SUPPLIED DATA:
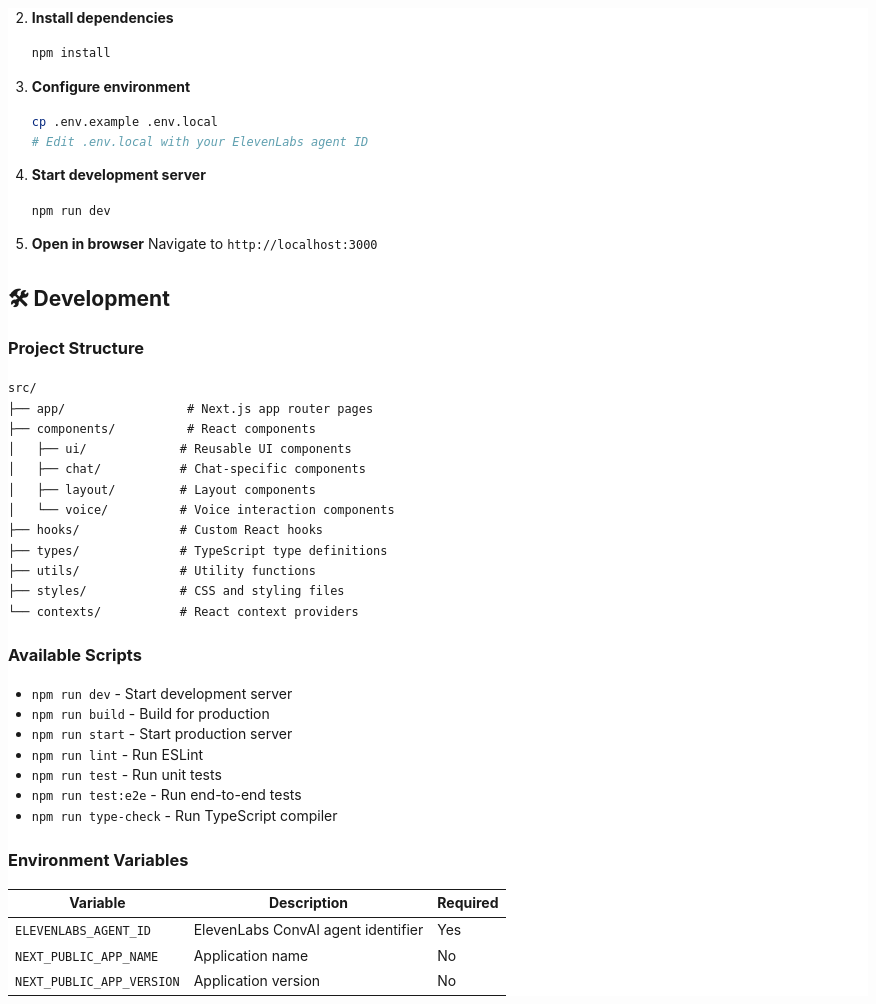 
2. **Install dependencies**
   ```bash
   npm install
   ```

3. **Configure environment**
   ```bash
   cp .env.example .env.local
   # Edit .env.local with your ElevenLabs agent ID
   ```

4. **Start development server**
   ```bash
   npm run dev
   ```

5. **Open in browser**
   Navigate to `http://localhost:3000`

## 🛠️ Development

### Project Structure

```
src/
├── app/                 # Next.js app router pages
├── components/          # React components
│   ├── ui/             # Reusable UI components
│   ├── chat/           # Chat-specific components
│   ├── layout/         # Layout components
│   └── voice/          # Voice interaction components
├── hooks/              # Custom React hooks
├── types/              # TypeScript type definitions
├── utils/              # Utility functions
├── styles/             # CSS and styling files
└── contexts/           # React context providers
```

### Available Scripts

- `npm run dev` - Start development server
- `npm run build` - Build for production
- `npm run start` - Start production server
- `npm run lint` - Run ESLint
- `npm run test` - Run unit tests
- `npm run test:e2e` - Run end-to-end tests
- `npm run type-check` - Run TypeScript compiler

### Environment Variables

| Variable | Description | Required |
|----------|-------------|----------|
| `ELEVENLABS_AGENT_ID` | ElevenLabs ConvAI agent identifier | Yes |
| `NEXT_PUBLIC_APP_NAME` | Application name | No |
| `NEXT_PUBLIC_APP_VERSION` | Application version | No |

ACTION ITEM:
Each line of the data above containing the string "agent" is to be copied.

RESPONSE TO THE TASK:
   # Edit .env.local with your ElevenLabs agent ID
| `ELEVENLABS_AGENT_ID` | ElevenLabs ConvAI agent identifier | Yes |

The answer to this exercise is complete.